Everybody has to do an end of the year list.  So have I learned anything new during the past year while doing this blog?   Hope so!   Here are some highlights from the year. 

Good and cheap Pinot Noir don't have to be mutually exclusive, but may be difficult to find.

Here are some really good ones I've found at different price levels:

Mark West California, $10
MacKenzie Russian River, $20
Siduri Sonoma Coast, $30

And probably the best "available anywhere" cheap Pinot is the Kenwood Russian River. It retails at $18 but it's often steeply discounted and becomes a great deal at around $12.

Sparkling wines

The best deals continue to be in bubbles.  If you're only drinking sparkling wines for New Years you really should try them with food and other events in your life.  They brighten up any day!  One thing that hurts sales of sparkling wines in the U.S. is the use of the traditional terms for defining them.  For instance, an Extra Dry is sweeter than a Brut. 
The Gloria Ferrer Royal Cuvee is one of my favorite bang-for-the-buck bubblies. Their Blanc de Noir is also a good deal.
And please note I didn't call it Champagne as to not piss off the French and other wine snobs.  :)

Two "P" wineries in Sonoma County

Preston - Across the board excellent balance at decent prices (mostly mid-$30s).  Just the right amount of fruitiness, but not overwhelming as many are. If you haven't had Lou's wines or haven't in a while try them!

Pedroncelli - Very well-made in what I'd call an older style (not fruit bombs) at extremely reasonable prices.  They top my QPR list ("QPR" is a wine geek term for a good deal).

Other winery discoveries

Bennett Valley Cellars - Excellent Pinot, good prices
Davis Family - Not a new winery to me, but their Pinots blew me away! 
Inman - More great Russian River Pinot. They pride themselves on earth-friendly farming and processing.
Gracianna - They make real Zinfandel! That is, not a mouthful of fruit backed by 16% alcohol.
Robert Rue -  Never heard of them?  Me neither until recently.  Great Zins!
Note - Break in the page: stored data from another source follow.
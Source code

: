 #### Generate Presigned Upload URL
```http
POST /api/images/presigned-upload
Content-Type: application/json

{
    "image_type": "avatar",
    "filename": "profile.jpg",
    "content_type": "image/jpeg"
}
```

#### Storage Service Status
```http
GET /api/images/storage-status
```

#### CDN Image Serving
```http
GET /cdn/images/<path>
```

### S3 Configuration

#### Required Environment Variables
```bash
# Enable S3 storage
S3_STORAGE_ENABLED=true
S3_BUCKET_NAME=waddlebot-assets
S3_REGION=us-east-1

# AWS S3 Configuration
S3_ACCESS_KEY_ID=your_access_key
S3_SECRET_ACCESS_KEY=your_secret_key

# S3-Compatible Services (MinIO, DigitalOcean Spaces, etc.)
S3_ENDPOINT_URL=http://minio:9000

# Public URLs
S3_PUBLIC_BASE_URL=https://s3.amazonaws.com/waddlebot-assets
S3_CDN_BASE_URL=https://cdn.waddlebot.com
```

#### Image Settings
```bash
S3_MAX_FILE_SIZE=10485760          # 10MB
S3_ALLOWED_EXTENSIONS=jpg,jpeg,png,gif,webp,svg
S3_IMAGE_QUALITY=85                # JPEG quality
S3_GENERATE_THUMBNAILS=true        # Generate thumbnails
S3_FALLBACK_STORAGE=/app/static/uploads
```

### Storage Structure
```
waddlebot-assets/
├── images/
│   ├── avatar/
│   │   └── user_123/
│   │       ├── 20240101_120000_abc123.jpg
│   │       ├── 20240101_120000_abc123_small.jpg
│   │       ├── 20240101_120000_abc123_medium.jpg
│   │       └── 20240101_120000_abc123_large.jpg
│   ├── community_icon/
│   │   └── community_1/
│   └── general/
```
What Sonoma County does well

Based on my extensive tastings at the last couple Sonoma County Harvest Fairs (hey, somebody has to do it) I've generalized and formed opinions on the state of wine in Sonoma.   Warning: Always be wary when anybody says generalize and opinion...

Pinot Noir prices have stabilized but the wines are not consistently worth the money.  PN is the chanciest wine to buy if you don't know the wine already.  Cabernet Sauvignon and Bordeaux-style blends, however,  are mostly good across the board.  Zinfandel continues to be largely made in the fruit-forward, high alcohol style though most are hiding the hot alcoholic taste in the wine.  There are a minority of winemakers still doing the spicy, brambly style of Zin. 
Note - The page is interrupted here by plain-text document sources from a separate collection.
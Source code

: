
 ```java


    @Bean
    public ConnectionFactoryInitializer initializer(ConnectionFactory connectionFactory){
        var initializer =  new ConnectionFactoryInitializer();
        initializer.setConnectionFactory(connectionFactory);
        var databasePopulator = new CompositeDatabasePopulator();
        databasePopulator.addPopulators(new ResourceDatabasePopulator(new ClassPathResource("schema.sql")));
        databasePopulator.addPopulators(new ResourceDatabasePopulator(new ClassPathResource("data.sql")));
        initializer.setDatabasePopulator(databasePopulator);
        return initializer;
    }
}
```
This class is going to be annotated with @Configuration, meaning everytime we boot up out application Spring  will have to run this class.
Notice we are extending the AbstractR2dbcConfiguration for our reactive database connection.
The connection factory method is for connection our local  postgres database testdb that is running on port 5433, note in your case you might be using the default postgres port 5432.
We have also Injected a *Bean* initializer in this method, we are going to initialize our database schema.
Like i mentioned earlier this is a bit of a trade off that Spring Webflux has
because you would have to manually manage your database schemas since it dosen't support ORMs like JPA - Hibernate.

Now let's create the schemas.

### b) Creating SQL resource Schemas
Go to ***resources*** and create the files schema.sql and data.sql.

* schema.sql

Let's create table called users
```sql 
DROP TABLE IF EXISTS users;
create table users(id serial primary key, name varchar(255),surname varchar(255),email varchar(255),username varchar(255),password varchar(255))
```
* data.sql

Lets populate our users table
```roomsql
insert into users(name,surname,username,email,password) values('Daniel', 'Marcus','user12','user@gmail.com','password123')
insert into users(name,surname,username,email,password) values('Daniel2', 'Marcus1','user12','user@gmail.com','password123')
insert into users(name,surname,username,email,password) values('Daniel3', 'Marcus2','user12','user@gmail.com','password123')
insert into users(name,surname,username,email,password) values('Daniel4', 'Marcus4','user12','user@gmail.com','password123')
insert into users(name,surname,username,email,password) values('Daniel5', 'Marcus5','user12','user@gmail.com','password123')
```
There's a move away from overwhelming oak and butter in Chardonnays though some may be moving towards too stark of a wine, but at least there are options in styles now.   Sauvignon Blanc is still Sonoma's most underrated wine.

Consumer tastes are getting more sophisticated

Wine continues to improve meaning there are fewer bad ones out there compared to a few years ago.  Now there are parallels in beer, coffee and even chocolate in quality, the sense of place (terroir), and, of course, prices.


Speaking of price... the recent economic problems and large supply of grapes has made for some bargains in negociant labels and in great deals from some wineries. (Negociant = someone who buys wine from several places and assembles their own finished product--they don't make the wine themselves).  The prices won't stay this way forever so buy and enjoy now--assuming you have a job.

 It was a tough year to be in the wine business

Raisined Zinfandel
Whether you are growing, making or selling it was not a good year.   The problems with selling anything this year are pretty well-known.  But for wine grape growers in Northern California it was the worst weather imaginable.  Cool and damp followed by blistering heat and cycling back to damp then finally rain.  Will be be a lousy year for wine?  I don't think so as winery crews are fairly sophisticated in what they can do, but we'll see.  I do feel sorry for the growers as they got the short end of Mother Nature's stick.

Quality of life, consumer-wise
Sonoma County and other nearby areas have an amazing supply of "the good life."   Not just wine, but local beers, breads, cheeses, and produce are first-rate, too.   There are several micro-breweries in Sonoma County with Russian River Brewing considered one of the top breweries in the world.  There are several more in neighboring Marin, Napa, and Mendocino counties.   There is no problem drinking local.   See, you don't have to visit just for the wine!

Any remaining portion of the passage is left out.